I want to count how many Turing machines there are with $n$ states (ignoring the rejecting and accepting states) and with an alphabet (input and working) of size $c$ characters.
I have a solution, but it seems to me that it is not completely correct.
From each state we can move to $n-1$ other states ($n$ taking into account that we can stay in the original state). From each state one of $c$ symbols is possible, that is, the number of possible transitions from each state will be equal to $n*c$.
So there are $(n*c)^n$ such Turing machines, since we have $n*c$ variants of each state, and the total number of states is $n$.
If I have made a mistake in my reasoning, please explain my mistake and tell me how to correct it.
Definition of the Turing machine that is used in this problem
- A finite set $Σ$ is the input alphabet.
- Another finite set $Γ$ is the working alphabet containing all characters allowed on the tape, and $Σ ⊂ Γ$, The working alphabet contains a special character, the space: $␣ \in Γ, ␣ \notin Σ$.
- The finite set $Q$ is the set of states.

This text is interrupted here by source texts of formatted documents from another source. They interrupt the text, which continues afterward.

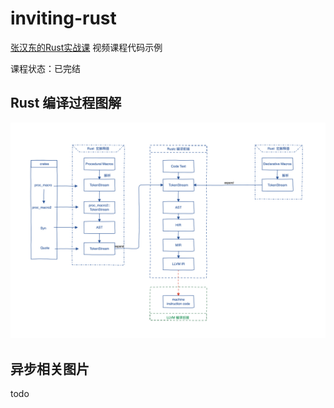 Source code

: # inviting-rust

[张汉东的Rust实战课](https://time.geekbang.org/course/intro/348) 视频课程代码示例

课程状态：已完结

## Rust 编译过程图解

![](./imgs/compile-process.png)

## 异步相关图片

todo
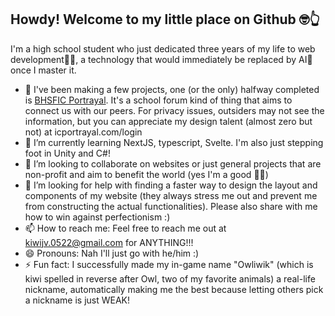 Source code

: ## Howdy! Welcome to my little place on Github 🤓👆

<!--
**owliwik/owliwik** is a ✨ _special_ ✨ repository because its `README.md` (this file) appears on your GitHub profile.
-->

I'm a high school student who just dedicated three years of my life to web development🧑‍💻, a technology that would immediately be replaced by AI🤖 once I master it.

- 🔭 I've been making a few projects, one (or the only) halfway completed is [BHSFIC Portrayal](icportrayal.com). It's a school forum kind of thing that aims to connect us with our peers. For privacy issues, outsiders may not see the information, but you can appreciate my design talent (almost zero but not) at icportrayal.com/login
- 🌱 I’m currently learning NextJS, typescript, Svelte. I'm also just stepping foot in Unity and C#!
- 👯 I’m looking to collaborate on websites or just general projects that are non-profit and aim to benefit the world (yes I'm a good 🧑‍🎓)
- 🤔 I’m looking for help with finding a faster way to design the layout and components of my website (they always stress me out and prevent me from constructing the actual functionalities). Please also share with me how to win against perfectionism :)
- 📫 How to reach me: Feel free to reach me out at kiwijv.0522@gmail.com for ANYTHING!!!
- 😄 Pronouns: Nah I'll just go with he/him :)
- ⚡ Fun fact: I successfully made my in-game name "Owliwik" (which is kiwi spelled in reverse after Owl, two of my favorite animals) a real-life nickname, automatically making me the best because letting others pick a nickname is just WEAK!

- There is an initial state $q_0 ∈ Q$.
- The transition function $δ : (Q \setminus \{q_{acc}, q_{rej}\})×Γ → Q×Γ×\{-1, +1\}$ defines the behavior of the machine at each step. If the machine is in a state $q ∈ Q$ and observes a symbol $a ∈ Γ$, then $δ(q, a)$ is a triple $(q′, a′, d)$ where $q′ ∈ Q$ is the new state, $a′$ is the symbol written on the tape in place of a, and $d ∈ \{-1, +1\}$ the direction of head movement.
- If the machine moves to an accepting state $q_{acc} ∈ Q$ or to a rejecting state $q_{rej} ∈ Q$, the machine stops.